-- THE PROBLEM --
With the line that contains "- [ ] Specifying" as the final line, return every line from the start of the data below exactly.

Saved data entries:

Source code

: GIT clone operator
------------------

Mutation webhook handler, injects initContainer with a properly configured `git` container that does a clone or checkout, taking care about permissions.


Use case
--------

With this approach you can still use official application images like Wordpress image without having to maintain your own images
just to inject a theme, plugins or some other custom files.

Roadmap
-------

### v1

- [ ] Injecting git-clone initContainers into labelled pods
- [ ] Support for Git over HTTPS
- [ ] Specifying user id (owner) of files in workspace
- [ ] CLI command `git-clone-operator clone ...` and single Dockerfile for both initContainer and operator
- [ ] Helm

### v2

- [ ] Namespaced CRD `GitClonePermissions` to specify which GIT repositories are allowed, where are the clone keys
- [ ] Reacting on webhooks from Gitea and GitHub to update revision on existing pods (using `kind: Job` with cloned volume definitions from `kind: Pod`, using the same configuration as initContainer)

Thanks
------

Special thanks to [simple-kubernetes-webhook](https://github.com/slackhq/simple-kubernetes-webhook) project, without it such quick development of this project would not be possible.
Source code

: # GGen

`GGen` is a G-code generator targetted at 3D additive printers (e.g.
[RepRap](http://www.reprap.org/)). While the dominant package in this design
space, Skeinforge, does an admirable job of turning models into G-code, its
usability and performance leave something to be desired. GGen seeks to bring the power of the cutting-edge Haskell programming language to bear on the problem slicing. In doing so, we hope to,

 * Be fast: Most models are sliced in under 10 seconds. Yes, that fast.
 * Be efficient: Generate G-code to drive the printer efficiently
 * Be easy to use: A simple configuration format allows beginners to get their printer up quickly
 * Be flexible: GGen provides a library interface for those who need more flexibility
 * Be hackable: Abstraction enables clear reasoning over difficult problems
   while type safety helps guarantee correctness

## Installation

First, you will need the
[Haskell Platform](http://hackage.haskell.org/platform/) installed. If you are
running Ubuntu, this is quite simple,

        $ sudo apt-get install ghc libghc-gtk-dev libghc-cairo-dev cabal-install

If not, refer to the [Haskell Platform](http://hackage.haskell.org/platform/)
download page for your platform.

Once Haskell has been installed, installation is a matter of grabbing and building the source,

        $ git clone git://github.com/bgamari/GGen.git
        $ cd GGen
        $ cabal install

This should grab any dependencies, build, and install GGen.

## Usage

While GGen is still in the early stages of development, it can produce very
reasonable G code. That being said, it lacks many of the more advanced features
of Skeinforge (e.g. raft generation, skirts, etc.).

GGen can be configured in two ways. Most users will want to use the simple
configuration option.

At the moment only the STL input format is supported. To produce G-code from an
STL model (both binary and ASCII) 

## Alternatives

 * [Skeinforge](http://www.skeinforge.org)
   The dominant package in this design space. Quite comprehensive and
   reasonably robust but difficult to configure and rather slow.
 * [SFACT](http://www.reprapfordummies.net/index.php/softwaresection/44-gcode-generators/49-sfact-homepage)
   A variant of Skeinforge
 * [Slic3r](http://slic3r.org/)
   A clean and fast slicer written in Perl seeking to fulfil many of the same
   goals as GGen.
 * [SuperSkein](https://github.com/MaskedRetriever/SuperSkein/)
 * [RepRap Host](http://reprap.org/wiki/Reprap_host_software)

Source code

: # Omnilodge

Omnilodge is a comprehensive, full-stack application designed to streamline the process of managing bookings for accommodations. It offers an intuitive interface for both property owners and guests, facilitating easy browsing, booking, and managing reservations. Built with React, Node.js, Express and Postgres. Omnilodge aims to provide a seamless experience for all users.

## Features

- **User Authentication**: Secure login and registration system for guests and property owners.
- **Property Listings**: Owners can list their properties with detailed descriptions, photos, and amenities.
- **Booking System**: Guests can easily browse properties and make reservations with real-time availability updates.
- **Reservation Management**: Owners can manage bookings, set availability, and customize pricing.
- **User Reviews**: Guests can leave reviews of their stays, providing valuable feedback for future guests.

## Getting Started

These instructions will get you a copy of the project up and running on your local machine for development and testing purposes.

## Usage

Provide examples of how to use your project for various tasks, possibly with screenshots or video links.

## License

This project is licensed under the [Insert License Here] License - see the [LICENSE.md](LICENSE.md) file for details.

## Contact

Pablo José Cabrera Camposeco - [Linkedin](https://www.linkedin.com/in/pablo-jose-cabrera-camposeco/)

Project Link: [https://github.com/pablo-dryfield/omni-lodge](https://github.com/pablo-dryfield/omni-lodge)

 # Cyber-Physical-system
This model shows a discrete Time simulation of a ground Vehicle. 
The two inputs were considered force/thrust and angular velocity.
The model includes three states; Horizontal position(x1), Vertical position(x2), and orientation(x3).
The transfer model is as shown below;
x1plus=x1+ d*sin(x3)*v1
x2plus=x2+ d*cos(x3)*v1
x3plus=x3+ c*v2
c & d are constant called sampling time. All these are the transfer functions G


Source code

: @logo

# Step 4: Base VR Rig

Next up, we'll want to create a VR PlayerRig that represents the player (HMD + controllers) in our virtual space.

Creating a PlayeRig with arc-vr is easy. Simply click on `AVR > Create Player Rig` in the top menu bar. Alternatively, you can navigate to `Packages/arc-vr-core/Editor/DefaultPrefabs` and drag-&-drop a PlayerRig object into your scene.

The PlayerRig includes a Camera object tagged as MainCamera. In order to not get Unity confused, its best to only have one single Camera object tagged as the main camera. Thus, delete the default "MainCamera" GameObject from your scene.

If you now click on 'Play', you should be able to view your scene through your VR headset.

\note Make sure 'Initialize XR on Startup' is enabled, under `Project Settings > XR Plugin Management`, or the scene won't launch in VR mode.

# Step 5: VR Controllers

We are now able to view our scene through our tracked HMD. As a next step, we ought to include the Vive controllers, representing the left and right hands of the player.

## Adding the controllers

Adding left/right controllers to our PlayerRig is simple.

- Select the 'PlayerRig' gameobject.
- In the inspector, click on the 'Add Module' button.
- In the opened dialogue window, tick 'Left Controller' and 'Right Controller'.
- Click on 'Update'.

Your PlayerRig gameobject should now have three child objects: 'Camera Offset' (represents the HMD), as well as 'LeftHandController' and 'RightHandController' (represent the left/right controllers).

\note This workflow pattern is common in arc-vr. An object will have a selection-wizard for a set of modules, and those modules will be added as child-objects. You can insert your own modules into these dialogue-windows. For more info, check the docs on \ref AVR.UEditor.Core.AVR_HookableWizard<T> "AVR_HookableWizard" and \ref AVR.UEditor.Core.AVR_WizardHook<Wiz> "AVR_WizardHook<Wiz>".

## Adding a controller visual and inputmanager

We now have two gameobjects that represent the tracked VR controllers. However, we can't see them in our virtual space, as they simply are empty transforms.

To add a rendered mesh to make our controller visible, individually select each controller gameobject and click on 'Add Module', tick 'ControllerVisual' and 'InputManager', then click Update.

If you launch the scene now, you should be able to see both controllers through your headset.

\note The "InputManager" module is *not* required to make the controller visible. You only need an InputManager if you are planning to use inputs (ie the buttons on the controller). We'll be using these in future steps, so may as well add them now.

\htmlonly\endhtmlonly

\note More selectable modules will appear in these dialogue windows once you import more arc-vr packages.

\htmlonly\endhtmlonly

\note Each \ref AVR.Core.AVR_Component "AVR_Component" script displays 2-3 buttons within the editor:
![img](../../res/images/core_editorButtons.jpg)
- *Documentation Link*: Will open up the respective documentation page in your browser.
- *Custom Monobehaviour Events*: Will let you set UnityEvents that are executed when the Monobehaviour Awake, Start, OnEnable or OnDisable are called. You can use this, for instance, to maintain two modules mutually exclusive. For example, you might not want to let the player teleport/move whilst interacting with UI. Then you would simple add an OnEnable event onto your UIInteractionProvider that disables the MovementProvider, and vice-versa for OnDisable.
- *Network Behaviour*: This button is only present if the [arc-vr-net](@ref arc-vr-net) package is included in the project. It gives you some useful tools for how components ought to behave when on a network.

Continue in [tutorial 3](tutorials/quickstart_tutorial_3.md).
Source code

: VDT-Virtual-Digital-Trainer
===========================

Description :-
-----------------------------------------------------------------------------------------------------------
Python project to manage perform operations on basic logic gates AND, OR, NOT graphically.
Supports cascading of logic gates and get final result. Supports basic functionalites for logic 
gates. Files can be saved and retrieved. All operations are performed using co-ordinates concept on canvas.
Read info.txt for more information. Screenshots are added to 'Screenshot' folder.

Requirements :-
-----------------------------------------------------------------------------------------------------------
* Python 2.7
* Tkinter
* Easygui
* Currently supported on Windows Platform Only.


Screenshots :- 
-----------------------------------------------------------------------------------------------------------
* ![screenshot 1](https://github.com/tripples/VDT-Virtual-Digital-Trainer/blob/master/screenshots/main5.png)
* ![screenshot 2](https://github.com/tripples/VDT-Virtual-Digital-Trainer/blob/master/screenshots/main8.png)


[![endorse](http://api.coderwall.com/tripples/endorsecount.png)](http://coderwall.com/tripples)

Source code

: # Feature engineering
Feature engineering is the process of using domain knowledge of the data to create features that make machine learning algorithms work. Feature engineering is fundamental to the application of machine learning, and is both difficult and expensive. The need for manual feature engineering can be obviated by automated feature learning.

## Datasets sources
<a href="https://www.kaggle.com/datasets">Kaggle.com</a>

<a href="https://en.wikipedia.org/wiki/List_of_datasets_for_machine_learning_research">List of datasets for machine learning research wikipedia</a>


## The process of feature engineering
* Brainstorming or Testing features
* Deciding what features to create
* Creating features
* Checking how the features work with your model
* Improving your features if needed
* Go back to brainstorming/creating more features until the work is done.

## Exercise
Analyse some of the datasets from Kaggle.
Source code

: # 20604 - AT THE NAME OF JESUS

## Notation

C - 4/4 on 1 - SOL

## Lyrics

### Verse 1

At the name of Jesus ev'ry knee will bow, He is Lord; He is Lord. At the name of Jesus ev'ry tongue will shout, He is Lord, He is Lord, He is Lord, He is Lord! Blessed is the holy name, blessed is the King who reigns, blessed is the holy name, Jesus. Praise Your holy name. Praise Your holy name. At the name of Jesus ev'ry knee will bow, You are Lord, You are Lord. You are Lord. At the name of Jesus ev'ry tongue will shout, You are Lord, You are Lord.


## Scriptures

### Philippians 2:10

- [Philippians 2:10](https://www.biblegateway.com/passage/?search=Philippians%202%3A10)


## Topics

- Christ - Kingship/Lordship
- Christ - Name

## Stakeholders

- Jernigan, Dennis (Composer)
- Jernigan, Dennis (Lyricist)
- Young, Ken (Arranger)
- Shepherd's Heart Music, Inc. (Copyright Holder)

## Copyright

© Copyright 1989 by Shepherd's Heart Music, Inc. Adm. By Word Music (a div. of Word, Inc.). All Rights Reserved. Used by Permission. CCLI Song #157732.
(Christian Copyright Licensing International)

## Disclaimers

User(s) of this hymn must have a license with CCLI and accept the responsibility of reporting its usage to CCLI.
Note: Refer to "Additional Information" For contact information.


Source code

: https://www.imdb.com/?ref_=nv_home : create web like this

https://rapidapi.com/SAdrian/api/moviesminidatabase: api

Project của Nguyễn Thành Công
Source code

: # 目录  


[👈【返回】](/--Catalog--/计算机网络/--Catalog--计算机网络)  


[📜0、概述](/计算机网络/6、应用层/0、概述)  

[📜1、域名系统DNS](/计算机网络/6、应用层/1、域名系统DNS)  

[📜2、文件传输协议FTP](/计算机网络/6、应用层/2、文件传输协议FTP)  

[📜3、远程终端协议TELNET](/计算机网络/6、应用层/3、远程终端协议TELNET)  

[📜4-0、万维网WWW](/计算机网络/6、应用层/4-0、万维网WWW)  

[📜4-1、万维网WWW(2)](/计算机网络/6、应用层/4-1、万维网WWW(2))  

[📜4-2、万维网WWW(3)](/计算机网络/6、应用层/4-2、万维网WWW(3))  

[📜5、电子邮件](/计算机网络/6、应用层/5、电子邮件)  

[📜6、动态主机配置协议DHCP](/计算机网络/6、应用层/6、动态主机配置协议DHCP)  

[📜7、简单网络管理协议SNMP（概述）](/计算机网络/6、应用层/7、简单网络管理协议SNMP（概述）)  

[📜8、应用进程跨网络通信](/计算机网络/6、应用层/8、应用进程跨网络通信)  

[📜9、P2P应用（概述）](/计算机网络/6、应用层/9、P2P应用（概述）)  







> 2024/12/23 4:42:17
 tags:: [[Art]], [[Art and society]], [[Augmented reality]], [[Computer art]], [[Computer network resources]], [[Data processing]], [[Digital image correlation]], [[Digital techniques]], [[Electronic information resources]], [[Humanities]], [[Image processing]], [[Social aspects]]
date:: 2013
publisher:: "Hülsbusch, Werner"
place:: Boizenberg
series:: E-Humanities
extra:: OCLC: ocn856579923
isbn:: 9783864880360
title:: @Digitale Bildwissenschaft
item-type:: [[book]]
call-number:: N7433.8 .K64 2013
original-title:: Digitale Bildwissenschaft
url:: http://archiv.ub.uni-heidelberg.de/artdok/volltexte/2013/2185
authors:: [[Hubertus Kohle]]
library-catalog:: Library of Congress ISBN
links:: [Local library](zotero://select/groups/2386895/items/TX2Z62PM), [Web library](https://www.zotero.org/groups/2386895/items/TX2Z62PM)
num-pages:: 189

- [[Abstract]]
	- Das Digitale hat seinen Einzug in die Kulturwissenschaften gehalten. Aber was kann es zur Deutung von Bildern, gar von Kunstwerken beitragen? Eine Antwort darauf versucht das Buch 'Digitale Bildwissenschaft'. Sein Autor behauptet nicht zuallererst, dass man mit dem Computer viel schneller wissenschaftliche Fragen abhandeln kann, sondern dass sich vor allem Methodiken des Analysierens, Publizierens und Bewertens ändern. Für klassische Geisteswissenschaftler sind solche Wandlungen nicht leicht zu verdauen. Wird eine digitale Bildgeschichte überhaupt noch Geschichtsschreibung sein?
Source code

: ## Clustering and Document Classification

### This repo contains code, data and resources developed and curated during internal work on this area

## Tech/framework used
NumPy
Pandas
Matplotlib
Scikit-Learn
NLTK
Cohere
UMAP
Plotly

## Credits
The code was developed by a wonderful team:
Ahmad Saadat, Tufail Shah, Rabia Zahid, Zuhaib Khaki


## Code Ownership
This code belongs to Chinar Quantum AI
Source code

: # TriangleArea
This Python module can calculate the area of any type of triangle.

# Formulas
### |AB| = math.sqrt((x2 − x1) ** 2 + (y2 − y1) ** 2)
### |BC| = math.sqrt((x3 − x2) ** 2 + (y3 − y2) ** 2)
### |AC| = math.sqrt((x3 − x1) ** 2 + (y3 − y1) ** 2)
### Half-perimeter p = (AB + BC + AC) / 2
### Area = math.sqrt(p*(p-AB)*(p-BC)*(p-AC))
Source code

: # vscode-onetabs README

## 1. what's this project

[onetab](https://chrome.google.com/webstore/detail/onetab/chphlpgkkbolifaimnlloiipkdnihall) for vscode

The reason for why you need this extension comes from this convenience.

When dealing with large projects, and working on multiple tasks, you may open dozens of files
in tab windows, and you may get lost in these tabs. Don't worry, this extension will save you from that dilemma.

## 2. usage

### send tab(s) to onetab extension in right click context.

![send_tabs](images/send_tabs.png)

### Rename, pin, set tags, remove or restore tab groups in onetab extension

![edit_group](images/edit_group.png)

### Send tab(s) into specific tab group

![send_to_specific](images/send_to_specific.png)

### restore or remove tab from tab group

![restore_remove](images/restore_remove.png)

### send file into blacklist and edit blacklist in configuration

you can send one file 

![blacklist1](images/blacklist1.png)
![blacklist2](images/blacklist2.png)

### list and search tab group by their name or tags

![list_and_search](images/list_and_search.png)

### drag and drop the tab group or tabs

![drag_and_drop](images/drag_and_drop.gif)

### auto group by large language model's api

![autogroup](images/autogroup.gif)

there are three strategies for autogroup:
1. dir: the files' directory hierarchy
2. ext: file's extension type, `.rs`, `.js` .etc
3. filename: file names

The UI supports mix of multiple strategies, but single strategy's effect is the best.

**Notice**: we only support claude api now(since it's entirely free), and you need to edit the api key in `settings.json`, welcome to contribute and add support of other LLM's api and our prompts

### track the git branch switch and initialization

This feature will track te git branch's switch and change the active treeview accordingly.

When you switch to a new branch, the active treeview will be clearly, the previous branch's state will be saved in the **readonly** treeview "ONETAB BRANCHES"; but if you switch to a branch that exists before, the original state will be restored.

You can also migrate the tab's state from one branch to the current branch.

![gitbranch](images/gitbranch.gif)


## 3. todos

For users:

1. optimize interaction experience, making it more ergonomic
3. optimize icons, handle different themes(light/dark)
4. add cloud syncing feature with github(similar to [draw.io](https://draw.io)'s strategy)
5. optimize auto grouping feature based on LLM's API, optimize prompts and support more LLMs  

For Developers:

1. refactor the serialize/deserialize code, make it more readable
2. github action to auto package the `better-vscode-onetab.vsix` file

-- TASK OUTPUT --
Source code

: GIT clone operator
------------------

Mutation webhook handler, injects initContainer with a properly configured `git` container that does a clone or checkout, taking care about permissions.


Use case
--------

With this approach you can still use official application images like Wordpress image without having to maintain your own images
just to inject a theme, plugins or some other custom files.

Roadmap
-------

### v1

- [ ] Injecting git-clone initContainers into labelled pods
- [ ] Support for Git over HTTPS
- [ ] Specifying user id (owner) of files in workspace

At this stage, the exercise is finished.